Место прощания было выбрано по двум причинам. Клуб дорожников почти утратил свою притягательность после изгнания Абульфаса, кроме того, на поплавке играл знаменитый скрипач Габор.

Габор был венгерский еврей, которого стихия войны с корнем вырвала из родной почвы и забросила под южное небо. Здесь он женился, свил гнездо и стал городской достопримечательностью, хотя знатоки, вполне возможно, могли б ему предъявить претензии. Эдик Шерешевский лишь морщился и при всяком удобном случае высказывал неодобрение тем, кто слишком рьяно хвалил виртуоза. Он не скрывал пренебрежения филармонического артиста к ресторанному усладителю слуха.

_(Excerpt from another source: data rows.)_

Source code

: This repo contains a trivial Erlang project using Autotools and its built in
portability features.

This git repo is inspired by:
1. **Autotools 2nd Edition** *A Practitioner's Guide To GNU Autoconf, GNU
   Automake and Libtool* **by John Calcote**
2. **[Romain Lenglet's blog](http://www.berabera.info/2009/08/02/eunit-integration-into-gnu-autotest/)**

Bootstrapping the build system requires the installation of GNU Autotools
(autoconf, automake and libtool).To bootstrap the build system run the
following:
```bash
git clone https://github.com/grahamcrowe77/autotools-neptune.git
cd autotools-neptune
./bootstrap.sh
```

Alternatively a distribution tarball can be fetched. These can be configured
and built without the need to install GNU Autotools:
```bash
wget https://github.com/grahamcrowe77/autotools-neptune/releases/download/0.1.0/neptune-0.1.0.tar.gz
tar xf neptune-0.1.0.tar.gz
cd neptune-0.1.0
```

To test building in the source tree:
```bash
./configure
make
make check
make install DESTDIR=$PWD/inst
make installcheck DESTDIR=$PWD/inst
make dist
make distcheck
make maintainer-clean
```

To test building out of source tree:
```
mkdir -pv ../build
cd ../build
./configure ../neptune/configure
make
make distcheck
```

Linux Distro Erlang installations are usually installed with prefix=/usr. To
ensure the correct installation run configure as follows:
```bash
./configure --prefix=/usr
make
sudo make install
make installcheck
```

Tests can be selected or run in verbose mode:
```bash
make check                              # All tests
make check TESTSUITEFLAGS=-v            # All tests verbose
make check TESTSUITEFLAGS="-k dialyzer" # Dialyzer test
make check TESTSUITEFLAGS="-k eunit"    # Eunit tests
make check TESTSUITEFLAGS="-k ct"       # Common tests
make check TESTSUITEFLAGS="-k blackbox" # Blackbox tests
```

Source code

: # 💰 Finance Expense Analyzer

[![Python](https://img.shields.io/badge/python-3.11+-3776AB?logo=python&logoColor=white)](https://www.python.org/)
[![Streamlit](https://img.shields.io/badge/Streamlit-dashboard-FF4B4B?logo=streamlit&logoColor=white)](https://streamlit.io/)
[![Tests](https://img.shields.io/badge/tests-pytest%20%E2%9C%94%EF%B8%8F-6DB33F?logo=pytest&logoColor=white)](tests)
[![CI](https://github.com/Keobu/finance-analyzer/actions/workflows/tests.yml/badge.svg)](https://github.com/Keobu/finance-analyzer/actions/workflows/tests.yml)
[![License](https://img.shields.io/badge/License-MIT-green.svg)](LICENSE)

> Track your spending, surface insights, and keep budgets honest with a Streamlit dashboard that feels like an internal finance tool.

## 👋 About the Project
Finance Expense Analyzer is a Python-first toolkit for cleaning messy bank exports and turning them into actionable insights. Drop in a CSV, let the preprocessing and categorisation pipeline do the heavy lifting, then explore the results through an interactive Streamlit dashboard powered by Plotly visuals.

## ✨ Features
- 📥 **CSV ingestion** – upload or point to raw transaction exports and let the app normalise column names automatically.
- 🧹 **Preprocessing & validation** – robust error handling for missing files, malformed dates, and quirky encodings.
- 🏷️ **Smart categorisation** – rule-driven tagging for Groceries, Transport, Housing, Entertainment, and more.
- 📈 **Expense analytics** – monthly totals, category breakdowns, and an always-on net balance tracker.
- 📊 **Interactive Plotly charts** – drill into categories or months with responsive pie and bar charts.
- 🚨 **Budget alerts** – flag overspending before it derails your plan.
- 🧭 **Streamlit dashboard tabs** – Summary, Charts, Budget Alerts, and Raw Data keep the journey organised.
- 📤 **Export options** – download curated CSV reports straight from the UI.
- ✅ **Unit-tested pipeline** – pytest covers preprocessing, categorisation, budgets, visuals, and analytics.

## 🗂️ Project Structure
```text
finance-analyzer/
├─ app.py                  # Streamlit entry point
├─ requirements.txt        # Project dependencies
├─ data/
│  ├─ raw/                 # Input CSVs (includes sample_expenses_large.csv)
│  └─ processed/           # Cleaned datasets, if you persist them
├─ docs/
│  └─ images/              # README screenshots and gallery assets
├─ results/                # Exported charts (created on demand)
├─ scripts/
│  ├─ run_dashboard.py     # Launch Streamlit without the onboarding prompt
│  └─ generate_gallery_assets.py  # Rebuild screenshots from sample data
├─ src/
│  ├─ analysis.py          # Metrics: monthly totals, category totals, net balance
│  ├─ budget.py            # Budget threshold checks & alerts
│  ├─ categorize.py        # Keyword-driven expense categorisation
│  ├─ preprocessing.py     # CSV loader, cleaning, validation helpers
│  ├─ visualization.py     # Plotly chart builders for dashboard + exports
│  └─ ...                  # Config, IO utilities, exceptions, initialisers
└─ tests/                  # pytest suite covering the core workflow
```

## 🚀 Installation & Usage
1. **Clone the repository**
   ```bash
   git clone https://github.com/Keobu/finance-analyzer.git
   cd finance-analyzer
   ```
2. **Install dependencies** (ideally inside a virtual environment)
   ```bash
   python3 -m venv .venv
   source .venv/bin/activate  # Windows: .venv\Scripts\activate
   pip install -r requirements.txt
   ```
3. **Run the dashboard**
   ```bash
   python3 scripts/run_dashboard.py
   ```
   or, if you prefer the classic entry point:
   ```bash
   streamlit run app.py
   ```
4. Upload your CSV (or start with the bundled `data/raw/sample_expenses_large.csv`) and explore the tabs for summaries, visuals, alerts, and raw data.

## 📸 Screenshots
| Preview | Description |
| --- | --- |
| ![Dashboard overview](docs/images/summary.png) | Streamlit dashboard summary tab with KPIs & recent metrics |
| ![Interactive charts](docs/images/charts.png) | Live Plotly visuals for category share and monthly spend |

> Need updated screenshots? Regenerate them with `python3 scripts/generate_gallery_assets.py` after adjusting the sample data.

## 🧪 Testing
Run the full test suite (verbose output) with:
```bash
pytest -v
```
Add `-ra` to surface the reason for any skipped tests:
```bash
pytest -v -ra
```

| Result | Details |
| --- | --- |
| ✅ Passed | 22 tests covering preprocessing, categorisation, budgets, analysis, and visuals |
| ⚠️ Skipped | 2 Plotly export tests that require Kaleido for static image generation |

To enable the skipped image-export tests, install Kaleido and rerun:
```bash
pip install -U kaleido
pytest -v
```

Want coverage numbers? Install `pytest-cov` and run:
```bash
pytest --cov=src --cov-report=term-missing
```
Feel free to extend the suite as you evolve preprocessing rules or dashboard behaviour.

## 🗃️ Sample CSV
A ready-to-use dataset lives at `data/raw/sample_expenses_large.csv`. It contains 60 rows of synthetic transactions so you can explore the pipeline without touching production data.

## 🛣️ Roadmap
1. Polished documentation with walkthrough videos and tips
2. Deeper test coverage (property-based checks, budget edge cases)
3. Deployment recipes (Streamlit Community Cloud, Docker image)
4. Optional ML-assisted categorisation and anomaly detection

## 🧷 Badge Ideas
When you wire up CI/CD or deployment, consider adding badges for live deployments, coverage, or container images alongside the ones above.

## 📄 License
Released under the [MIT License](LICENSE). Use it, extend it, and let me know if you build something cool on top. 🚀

– Это ж безнравственные люди, – говорил он, еще сильней оттопыривая алые вывернутые губы, – рвачи и шкурники. Ваш Габор – первый.

Нельзя было утверждать, что Эдик клевещет. Габор не был равнодушен к признанию слушателей, особенно когда оно было подкреплено солидной купюрой. И все же Костик был убежден, что он был мастером своего дела. В нем будто слились и перемешались и его библейская музыкальность, и ворожба венгерской песни, и безудержность мадьярских цыган. Это был тучный человек, вечно мучившийся одышкой. Его отечное лицо цвета зеленоватой бронзы, точно тронутое патиной, казалось изваянным искусной рукой, что-то было в нем неживое, особенно когда Габор играл. Крупная круглая голова с редкими темными волосами лежала на вздернутом плече, глаза, похожие на оливки, были прикрыты набрякшими веками.

За столиком Костик и Славин были, естественно, не одни. О том нельзя было и помыслить, тем более в субботний вечер. Сидели два отставных офицера. Один – плечистый, с обветренным красным лицом, с хриплым басом, другой – усатый, с седой шевелюрой, с черной перчаткой на левой кисти. Плечистый шумно вспоминал Демянский плацдарм и майскую операцию в сорок втором. Иной раз, увлекшись, он заносил вилку над круглой остриженной головой, с мясистых губ срывалось крепкое слово. Его товарищ согласно вздыхал и то ворошил ладонью волосы, то дергал себя за сивый ус.